Start of Record excerpts

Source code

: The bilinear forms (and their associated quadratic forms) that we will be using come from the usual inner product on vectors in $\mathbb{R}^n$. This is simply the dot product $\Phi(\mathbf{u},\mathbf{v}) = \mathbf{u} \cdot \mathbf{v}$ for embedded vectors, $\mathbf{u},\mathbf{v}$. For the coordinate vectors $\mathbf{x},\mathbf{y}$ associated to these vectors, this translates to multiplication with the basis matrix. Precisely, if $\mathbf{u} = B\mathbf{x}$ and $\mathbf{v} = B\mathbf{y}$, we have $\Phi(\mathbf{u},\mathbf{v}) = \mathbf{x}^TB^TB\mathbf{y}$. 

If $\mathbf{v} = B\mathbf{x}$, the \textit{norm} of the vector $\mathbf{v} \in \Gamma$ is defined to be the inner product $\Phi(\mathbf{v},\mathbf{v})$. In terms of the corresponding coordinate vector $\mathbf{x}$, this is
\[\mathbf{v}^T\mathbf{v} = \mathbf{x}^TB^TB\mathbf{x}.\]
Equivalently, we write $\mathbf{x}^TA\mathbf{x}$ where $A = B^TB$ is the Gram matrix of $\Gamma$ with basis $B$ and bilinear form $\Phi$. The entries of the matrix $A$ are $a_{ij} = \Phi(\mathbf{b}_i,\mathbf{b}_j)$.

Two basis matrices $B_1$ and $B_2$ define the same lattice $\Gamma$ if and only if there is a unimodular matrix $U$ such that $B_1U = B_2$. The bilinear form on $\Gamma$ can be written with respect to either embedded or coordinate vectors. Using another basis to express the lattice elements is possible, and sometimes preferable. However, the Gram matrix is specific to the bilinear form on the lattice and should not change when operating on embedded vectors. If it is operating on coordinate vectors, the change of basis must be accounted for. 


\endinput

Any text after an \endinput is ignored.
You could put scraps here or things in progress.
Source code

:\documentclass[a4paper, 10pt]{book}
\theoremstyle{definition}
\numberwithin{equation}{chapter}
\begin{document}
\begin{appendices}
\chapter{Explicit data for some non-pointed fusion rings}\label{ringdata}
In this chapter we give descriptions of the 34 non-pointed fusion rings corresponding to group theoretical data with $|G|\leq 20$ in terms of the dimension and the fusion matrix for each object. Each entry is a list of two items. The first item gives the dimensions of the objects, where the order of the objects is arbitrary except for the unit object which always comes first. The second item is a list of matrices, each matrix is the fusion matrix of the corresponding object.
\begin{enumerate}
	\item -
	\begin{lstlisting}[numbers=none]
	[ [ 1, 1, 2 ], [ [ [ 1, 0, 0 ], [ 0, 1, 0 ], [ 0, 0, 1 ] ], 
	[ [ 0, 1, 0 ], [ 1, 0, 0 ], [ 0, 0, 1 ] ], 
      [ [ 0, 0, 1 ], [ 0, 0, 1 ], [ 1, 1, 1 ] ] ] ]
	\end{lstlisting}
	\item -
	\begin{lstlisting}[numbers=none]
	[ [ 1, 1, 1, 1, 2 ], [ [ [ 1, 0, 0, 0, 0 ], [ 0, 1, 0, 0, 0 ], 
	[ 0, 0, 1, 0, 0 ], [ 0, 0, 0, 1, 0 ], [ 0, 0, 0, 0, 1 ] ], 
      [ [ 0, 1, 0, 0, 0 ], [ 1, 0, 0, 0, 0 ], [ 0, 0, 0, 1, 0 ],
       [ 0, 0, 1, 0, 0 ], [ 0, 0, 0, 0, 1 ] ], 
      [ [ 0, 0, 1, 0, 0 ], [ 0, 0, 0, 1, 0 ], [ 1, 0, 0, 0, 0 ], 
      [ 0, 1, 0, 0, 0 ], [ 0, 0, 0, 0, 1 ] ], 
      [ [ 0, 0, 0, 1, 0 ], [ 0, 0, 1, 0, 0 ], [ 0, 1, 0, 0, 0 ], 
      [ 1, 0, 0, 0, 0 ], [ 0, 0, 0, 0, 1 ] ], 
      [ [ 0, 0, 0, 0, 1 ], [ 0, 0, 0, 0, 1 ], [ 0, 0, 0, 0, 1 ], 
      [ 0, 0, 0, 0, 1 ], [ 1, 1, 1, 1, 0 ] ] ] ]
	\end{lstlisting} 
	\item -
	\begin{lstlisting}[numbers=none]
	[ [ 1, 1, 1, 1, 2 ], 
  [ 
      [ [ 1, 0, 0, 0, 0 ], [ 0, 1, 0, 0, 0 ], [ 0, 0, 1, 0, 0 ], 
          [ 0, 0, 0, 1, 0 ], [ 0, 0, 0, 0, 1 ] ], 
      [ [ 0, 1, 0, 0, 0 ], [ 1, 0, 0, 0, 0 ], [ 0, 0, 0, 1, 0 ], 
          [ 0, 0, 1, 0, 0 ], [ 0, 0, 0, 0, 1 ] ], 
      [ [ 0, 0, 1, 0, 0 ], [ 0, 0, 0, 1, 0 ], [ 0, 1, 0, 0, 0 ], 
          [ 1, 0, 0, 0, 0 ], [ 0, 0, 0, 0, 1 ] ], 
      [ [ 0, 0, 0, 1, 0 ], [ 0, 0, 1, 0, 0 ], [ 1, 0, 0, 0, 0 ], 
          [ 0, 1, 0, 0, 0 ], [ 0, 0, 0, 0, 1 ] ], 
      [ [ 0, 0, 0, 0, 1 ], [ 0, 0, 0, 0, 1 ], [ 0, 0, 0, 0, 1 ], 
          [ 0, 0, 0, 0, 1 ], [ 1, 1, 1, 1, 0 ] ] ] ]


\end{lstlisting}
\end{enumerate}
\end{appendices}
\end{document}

End of Record excerpts

What to work on: Copy the data above in full, character for character.

Written answer:
Source code

: The bilinear forms (and their associated quadratic forms) that we will be using come from the usual inner product on vectors in $\mathbb{R}^n$. This is simply the dot product $\Phi(\mathbf{u},\mathbf{v}) = \mathbf{u} \cdot \mathbf{v}$ for embedded vectors, $\mathbf{u},\mathbf{v}$. For the coordinate vectors $\mathbf{x},\mathbf{y}$ associated to these vectors, this translates to multiplication with the basis matrix. Precisely, if $\mathbf{u} = B\mathbf{x}$ and $\mathbf{v} = B\mathbf{y}$, we have $\Phi(\mathbf{u},\mathbf{v}) = \mathbf{x}^TB^TB\mathbf{y}$. 

If $\mathbf{v} = B\mathbf{x}$, the \textit{norm} of the vector $\mathbf{v} \in \Gamma$ is defined to be the inner product $\Phi(\mathbf{v},\mathbf{v})$. In terms of the corresponding coordinate vector $\mathbf{x}$, this is
\[\mathbf{v}^T\mathbf{v} = \mathbf{x}^TB^TB\mathbf{x}.\]
Equivalently, we write $\mathbf{x}^TA\mathbf{x}$ where $A = B^TB$ is the Gram matrix of $\Gamma$ with basis $B$ and bilinear form $\Phi$. The entries of the matrix $A$ are $a_{ij} = \Phi(\mathbf{b}_i,\mathbf{b}_j)$.

Two basis matrices $B_1$ and $B_2$ define the same lattice $\Gamma$ if and only if there is a unimodular matrix $U$ such that $B_1U = B_2$. The bilinear form on $\Gamma$ can be written with respect to either embedded or coordinate vectors. Using another basis to express the lattice elements is possible, and sometimes preferable. However, the Gram matrix is specific to the bilinear form on the lattice and should not change when operating on embedded vectors. If it is operating on coordinate vectors, the change of basis must be accounted for. 


\endinput

Any text after an \endinput is ignored.
You could put scraps here or things in progress.
Source code

:\documentclass[a4paper, 10pt]{book}
\theoremstyle{definition}
\numberwithin{equation}{chapter}
\begin{document}
\begin{appendices}
\chapter{Explicit data for some non-pointed fusion rings}\label{ringdata}
In this chapter we give descriptions of the 34 non-pointed fusion rings corresponding to group theoretical data with $|G|\leq 20$ in terms of the dimension and the fusion matrix for each object. Each entry is a list of two items. The first item gives the dimensions of the objects, where the order of the objects is arbitrary except for the unit object which always comes first. The second item is a list of matrices, each matrix is the fusion matrix of the corresponding object.
\begin{enumerate}
	\item -
	\begin{lstlisting}[numbers=none]
	[ [ 1, 1, 2 ], [ [ [ 1, 0, 0 ], [ 0, 1, 0 ], [ 0, 0, 1 ] ], 
	[ [ 0, 1, 0 ], [ 1, 0, 0 ], [ 0, 0, 1 ] ], 
      [ [ 0, 0, 1 ], [ 0, 0, 1 ], [ 1, 1, 1 ] ] ] ]
	\end{lstlisting}
	\item -
	\begin{lstlisting}[numbers=none]
	[ [ 1, 1, 1, 1, 2 ], [ [ [ 1, 0, 0, 0, 0 ], [ 0, 1, 0, 0, 0 ], 
	[ 0, 0, 1, 0, 0 ], [ 0, 0, 0, 1, 0 ], [ 0, 0, 0, 0, 1 ] ], 
      [ [ 0, 1, 0, 0, 0 ], [ 1, 0, 0, 0, 0 ], [ 0, 0, 0, 1, 0 ],
       [ 0, 0, 1, 0, 0 ], [ 0, 0, 0, 0, 1 ] ], 
      [ [ 0, 0, 1, 0, 0 ], [ 0, 0, 0, 1, 0 ], [ 1, 0, 0, 0, 0 ], 
      [ 0, 1, 0, 0, 0 ], [ 0, 0, 0, 0, 1 ] ], 
      [ [ 0, 0, 0, 1, 0 ], [ 0, 0, 1, 0, 0 ], [ 0, 1, 0, 0, 0 ], 
      [ 1, 0, 0, 0, 0 ], [ 0, 0, 0, 0, 1 ] ], 
      [ [ 0, 0, 0, 0, 1 ], [ 0, 0, 0, 0, 1 ], [ 0, 0, 0, 0, 1 ], 
      [ 0, 0, 0, 0, 1 ], [ 1, 1, 1, 1, 0 ] ] ] ]
	\end{lstlisting} 
	\item -
	\begin{lstlisting}[numbers=none]
	[ [ 1, 1, 1, 1, 2 ], 
  [ 
      [ [ 1, 0, 0, 0, 0 ], [ 0, 1, 0, 0, 0 ], [ 0, 0, 1, 0, 0 ], 
          [ 0, 0, 0, 1, 0 ], [ 0, 0, 0, 0, 1 ] ], 
      [ [ 0, 1, 0, 0, 0 ], [ 1, 0, 0, 0, 0 ], [ 0, 0, 0, 1, 0 ], 
          [ 0, 0, 1, 0, 0 ], [ 0, 0, 0, 0, 1 ] ], 
      [ [ 0, 0, 1, 0, 0 ], [ 0, 0, 0, 1, 0 ], [ 0, 1, 0, 0, 0 ], 
          [ 1, 0, 0, 0, 0 ], [ 0, 0, 0, 0, 1 ] ], 
      [ [ 0, 0, 0, 1, 0 ], [ 0, 0, 1, 0, 0 ], [ 1, 0, 0, 0, 0 ], 
          [ 0, 1, 0, 0, 0 ], [ 0, 0, 0, 0, 1 ] ], 
      [ [ 0, 0, 0, 0, 1 ], [ 0, 0, 0, 0, 1 ], [ 0, 0, 0, 0, 1 ], 
          [ 0, 0, 0, 0, 1 ], [ 1, 1, 1, 1, 0 ] ] ] ]


\end{lstlisting}
\end{enumerate}
\end{appendices}
\end{document}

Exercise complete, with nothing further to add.